Bile duct cancer or termed medically as Cholangiocarcinoma can be defined as the proliferation of the cancer cells within the slender bile tubes. The bile duct connects the liver to the gall bladder and the small intestine and usually transfers the bile fluid into the gallbladder and finally into the small intestine where it facilitates the process of digestion. Cholangiocarcinoma is a rare type of cancer and is usually characterised in individuals ageing 50 years and above. Also Read: Gall Bladder Cancer: Causes, Symptoms And Treatment
Depending upon the part where cancer occurs in the bile duct, cholangiocarcinoma is of the following types:
Also known as Perihilar cholangiocarcinoma, this type of bile duct cancer occurs in the part of the bile duct just outside the liver. Also Read: Liver Cancer: Causes, Symptoms And Treatment
Considered as a type of liver cancer, this type of cancer happens in the part of the bile duct which is inside the liver.

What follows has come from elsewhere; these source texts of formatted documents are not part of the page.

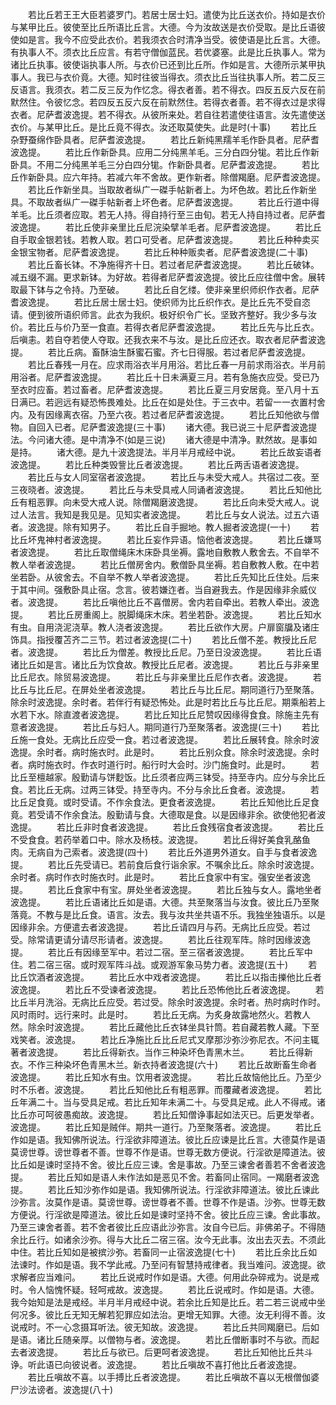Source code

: <!-- { "loadSidebar": true } -->
　　若比丘若王王大臣若婆罗门。若居士居士妇。遣使为比丘送衣价。持如是衣价与某甲比丘。彼使至比丘所语比丘言。大德。今为汝故送是衣价受取。是比丘语彼使如是言。我今不应受此衣价。若我须衣合时清净当受。彼使语是比丘言。大德。有执事人不。须衣比丘应言。有若守僧伽蓝民。若优婆塞。此是比丘执事人。常为诸比丘执事。彼使诣执事人所。与衣价已还到比丘所。作如是言。大德所示某甲执事人。我已与衣价竟。大德。知时往彼当得衣。须衣比丘当往执事人所。若二反三反语言。我须衣。若二反三反为作忆念。得衣者善。若不得衣。四反五反六反在前默然住。令彼忆念。若四反五反六反在前默然住。若得衣者善。若不得衣过是求得衣者。尼萨耆波逸提。若不得衣。从彼所来处。若自往若遣使往语言。汝先遣使送衣价。与某甲比丘。是比丘竟不得衣。汝还取莫使失。此是时(十事)
　　若比丘杂野蚕绵作卧具者。尼萨耆波逸提。
　　若比丘新纯黑羺羊毛作卧具者。尼萨耆波逸提。
　　若比丘作新卧具。应用二分纯黑羊毛。三分白四分牻。若比丘作新卧具。不用二分纯黑羊毛三分白四分牻。作新卧具者。尼萨耆波逸提。
　　若比丘作新卧具。应六年持。若减六年不舍故。更作新者。除僧羯磨。尼萨耆波逸提。
　　若比丘作新坐具。当取故者纵广一磔手帖新者上。为坏色故。若比丘作新坐具。不取故者纵广一磔手帖新者上坏色者。尼萨耆波逸提。
　　若比丘行道中得羊毛。比丘须者应取。若无人持。得自持行至三由旬。若无人持自持过者。尼萨耆波逸提。
　　若比丘使非亲里比丘尼浣染擘羊毛者。尼萨耆波逸提。
　　若比丘自手取金银若钱。若教人取。若口可受者。尼萨耆波逸提。
　　若比丘种种卖买金银宝物者。尼萨耆波逸提。
　　若比丘种种贩卖者。尼萨耆波逸提(二十事)
　　若比丘畜长钵。不净施得齐十日。若过者尼萨耆波逸提。
　　若比丘破钵。减五缀不漏。更求新钵。为好故。若得者尼萨耆波逸提。彼比丘应往僧中舍。展转取最下钵与之令持。乃至破。
　　若比丘自乞缕。使非亲里织师织作衣者。尼萨耆波逸提。
　　若比丘居士居士妇。使织师为比丘织作衣。是比丘先不受自恣请。便到彼所语织师言。此衣为我织。极好织令广长。坚致齐整好。我少多与汝价。若比丘与价乃至一食直。若得衣者尼萨耆波逸提。
　　若比丘先与比丘衣。后嗔恚。若自夺若使人夺取。还我衣来不与汝。是比丘应还衣。取衣者尼萨耆波逸提。
　　若比丘病。畜酥油生酥蜜石蜜。齐七日得服。若过者尼萨耆波逸提。
　　若比丘春残一月在。应求雨浴衣半月用浴。若比丘春一月前求雨浴衣。半月前用浴者。尼萨耆波逸提。
　　若比丘十日未满夏三月。若有急施衣应受。受已乃至衣时应畜。若过畜者。尼萨耆波逸提。
　　若比丘夏三月安居竟。至八月十五日满已。若迥远有疑恐怖畏难处。比丘在如是处住。于三衣中。若留一一衣置村舍内。及有因缘离衣宿。乃至六夜。若过者尼萨耆波逸提。
　　若比丘知他欲与僧物。自回入已者。尼萨耆波逸提(三十事)
　　诸大德。我已说三十尼萨耆波逸提法。今问诸大德。是中清净不(如是三说)
　　诸大德是中清净。默然故。是事如是持。
　　诸大德。是九十波逸提法。半月半月戒经中说。
　　若比丘故妄语者波逸提。
　　若比丘种类毁訾比丘者波逸提。
　　若比丘两舌语者波逸提。
　　若比丘与女人同室宿者波逸提。
　　若比丘与未受大戒人。共宿过二夜。至三夜晓者。波逸提。
　　若比丘与未受具戒人同诵者波逸提。
　　若比丘知他比丘有粗恶罪。向未受大戒人说。除僧羯磨波逸提。
　　若比丘向未受大戒人。说过人法言。我知是我见是。见知实者波逸提。
　　若比丘与女人说法。过五六语者。波逸提。除有知男子。
　　若比丘自手掘地。教人掘者波逸提(一十)
　　若比丘坏鬼神村者波逸提。
　　若比丘妄作异语。恼他者波逸提。
　　若比丘嫌骂者波逸提。
　　若比丘取僧绳床木床卧具坐褥。露地自敷教人敷舍去。不自举不教人举者波逸提。
　　若比丘僧房舍内。敷僧卧具坐褥。若自敷教人敷。在中若坐若卧。从彼舍去。不自举不教人举者波逸提。
　　若比丘先知比丘住处。后来于其中间。强敷卧具止宿。念言。彼若嫌迮者。当自避我去。作是因缘非余威仪者。波逸提。
　　若比丘嗔他比丘不喜僧房。舍内若自牵出。若教人牵出。波逸提。
　　若比丘房重阁上。脱脚绳床木床。若坐若卧。波逸提。
　　若比丘知水有虫。自用浇泥浇草。教人浇者波逸提。
　　若比丘欲作大房。户扉窗牖及诸庄饰具。指授覆苫齐二三节。若过者波逸提(二十)
　　若比丘僧不差。教授比丘尼者。波逸提。
　　若比丘为僧差。教授比丘尼。乃至日没波逸提。
　　若比丘语诸比丘如是言。诸比丘为饮食故。教授比丘尼者。波逸提。
　　若比丘与非亲里比丘尼衣。除贸易波逸提。
　　若比丘与非亲里比丘尼作衣者。波逸提。
　　若比丘与比丘尼。在屏处坐者波逸提。
　　若比丘与比丘尼。期同道行乃至聚落。除余时波逸提。余时者。若伴行有疑恐怖处。此是时若比丘与比丘尼。期乘船若上水若下水。除直渡者波逸提。
　　若比丘知比丘尼赞叹因缘得食食。除施主先有意者波逸提。
　　若比丘与妇人。期同道行乃至聚落者。波逸提(三十)
　　若比丘施一食处。无病比丘应受一食。若过者波逸提。
　　若比丘展转食。除余时波逸提。余时者。病时施衣时。此是时。
　　若比丘别众食。除余时波逸提。余时者。病时施衣时。作衣时道行时。船行时大会时。沙门施食时。此是时。
　　若比丘至檀越家。殷勤请与饼麨饭。比丘须者应两三钵受。持至寺内。应分与余比丘食。若比丘无病。过两三钵受。持至寺内。不分与余比丘食者。波逸提。
　　若比丘足食竟。或时受请。不作余食法。更食者波逸提。
　　若比丘知他比丘足食竟。若受请不作余食法。殷勤请与食。大德取是食。以是因缘非余。欲使他犯者波逸提。
　　若比丘非时食者波逸提。
　　若比丘食残宿食者波逸提。
　　若比丘不受食食。若药举着口中。除水及杨枝。波逸提。
　　若比丘得好美食乳酪鱼肉。无病自为己索者。波逸提(四十)
　　若比丘外道男外道女。自手与食者波逸提。
　　若比丘先受请已。若前食后食行诣余家。不嘱余比丘。除余时波逸提。余时者。病时作衣时施衣时。此是时。
　　若比丘食家中有宝。强安坐者波逸提。
　　若比丘食家中有宝。屏处坐者波逸提。
　　若比丘独与女人。露地坐者波逸提。
　　若比丘语诸比丘如是语。大德。共至聚落当与汝食。彼比丘乃至聚落竟。不教与是比丘食。语言。汝去。我与汝共坐共语不乐。我独坐独语乐。以是因缘非余。方便遣去者波逸提。
　　若比丘请四月与药。无病比丘应受。若过受。除常请更请分请尽形请者。波逸提。
　　若比丘往观军阵。除时因缘波逸提。
　　若比丘有因缘至军中。若过二宿。至三宿者波逸提。
　　若比丘军中住。若二宿三宿。或时观军阵斗战。或观游军象马势力者。波逸提(五十)
　　若比丘饮酒者波逸提。
　　若比丘水中戏者波逸提。
　　若比丘以指击擽他比丘者波逸提。
　　若比丘不受谏者波逸提。
　　若比丘恐怖他比丘者波逸提。
　　若比丘半月洗浴。无病比丘应受。若过受。除余时波逸提。余时者。热时病时作时。风时雨时。远行来时。此是时。
　　若比丘无病。为炙身故露地然火。若教人然。除余时波逸提。
　　若比丘藏他比丘衣钵坐具针筒。若自藏若教人藏。下至戏笑者。波逸提。
　　若比丘净施比丘比丘尼式叉摩那沙弥沙弥尼衣。不问主辄著者波逸提。
　　若比丘得新衣。当作三种染坏色青黑木兰。
　　若比丘得新衣。不作三种染坏色青黑木兰。新衣持者波逸提(六十)
　　若比丘故断畜生命者波逸提。
　　若比丘知水有虫。饮用者波逸提。
　　若比丘故恼他比丘。乃至少时不乐者。波逸提。
　　若比丘知他比丘有粗恶罪。而覆藏者波逸提。
　　若比丘年满二十。当与受具足戒。若比丘知年未满二十。与受具足戒。此人不得戒。诸比丘亦可呵彼愚痴故。波逸提。
　　若比丘知僧诤事起如法灭已。后更发举者。波逸提。
　　若比丘知是贼伴。期共一道行。乃至聚落者。波逸提。
　　若比丘作如是语。我知佛所说法。行淫欲非障道法。彼比丘应谏是比丘言。大德莫作是语莫谤世尊。谤世尊者不善。世尊不作是语。世尊无数方便说。行淫欲是障道法。彼比丘如是谏时坚持不舍。彼比丘应三谏。舍是事故。乃至三谏舍者善若不舍者波逸提。
　　若比丘知如是语人未作法如是恶见不舍。若畜同止宿同。一羯磨者波逸提。
　　若比丘知沙弥作如是语。我知佛所说法。行淫欲非障道法。彼比丘谏此沙弥言。汝莫作是语。莫谤世尊。谤世尊者不善。世尊不作是语。沙弥。世尊无数方便说。行淫欲是障道法。彼比丘如是谏时坚持不舍。彼比丘应三谏。舍此事故。乃至三谏舍者善。若不舍者彼比丘应语此沙弥言。汝自今已后。非佛弟子。不得随余比丘行。如诸余沙弥。得与大比丘二宿三宿。汝今无此事。汝出去灭去。不须此中住。若比丘知如是被摈沙弥。若畜同一止宿波逸提(七十)
　　若比丘余比丘如法谏时。作如是语。我不学此戒。乃至问有智慧持戒律者。我当难问。波逸提。欲求解者应当难问。
　　若比丘说戒时作如是语。大德。何用此杂碎戒为。说是戒时。令人恼愧怀疑。轻呵戒故。波逸提。
　　若比丘说戒时。作如是语。大德。我今始知是法是戒经。半月半月戒经中说。若余比丘知是比丘。若二若三说戒中坐何况多。彼比丘无知无解若犯罪应如法治。更增无知罪。大德。汝无利得不善。汝说戒时。不一心念摄耳听法。彼无知故。波逸提。
　　若比丘共同羯磨已。后如是语。诸比丘随亲厚。以僧物与者。波逸提。
　　若比丘僧断事时不与欲。而起去者波逸提。
　　若比丘与欲已。后更呵者波逸提。
　　若比丘知他比丘共斗诤。听此语已向彼说者。波逸提。
　　若比丘嗔故不喜打他比丘者波逸提。
　　若比丘嗔故不喜。以手搏比丘者波逸提。
　　若比丘嗔故不喜以无根僧伽婆尸沙法谤者。波逸提(八十)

The distal cholangiocarcinoma occurs in the part of the bile duct which is nearer to the small intestine.
Although the exact cause of cholangiocarcinoma is yet unknown recent researches show it usually happens when the DNA of the cells in the bile duct mutates causing a change in their instructions. These mutations make the cell grow abnormally and accumulate in large numbers to form a mass of tissue or tumour.
The various causative factors that aggravate the risk of cholangiocarcinoma include:
Age: It is commonly diagnosed in adults above the age of 50.
Infection: A liver fluke infection due to exposure to a liver parasite while consuming raw or undercooked food aggravates the chances of having bile duct cancer.
Birth Abnormalities: People born with a choledochal cyst that causes dilated and irregular bile ducts are more prone to bile duct cancer in the later stages.
Diseased Condition: Health conditions such as chronic liver disease or primary sclerosing cholangitis (i.e. scarring and hardening of the bile ducts) increases the risk of getting bile duct cancer.
Unhealthy habits: Habits such as smoking increases the risk of cholangiocarcinoma or bile duct cancer.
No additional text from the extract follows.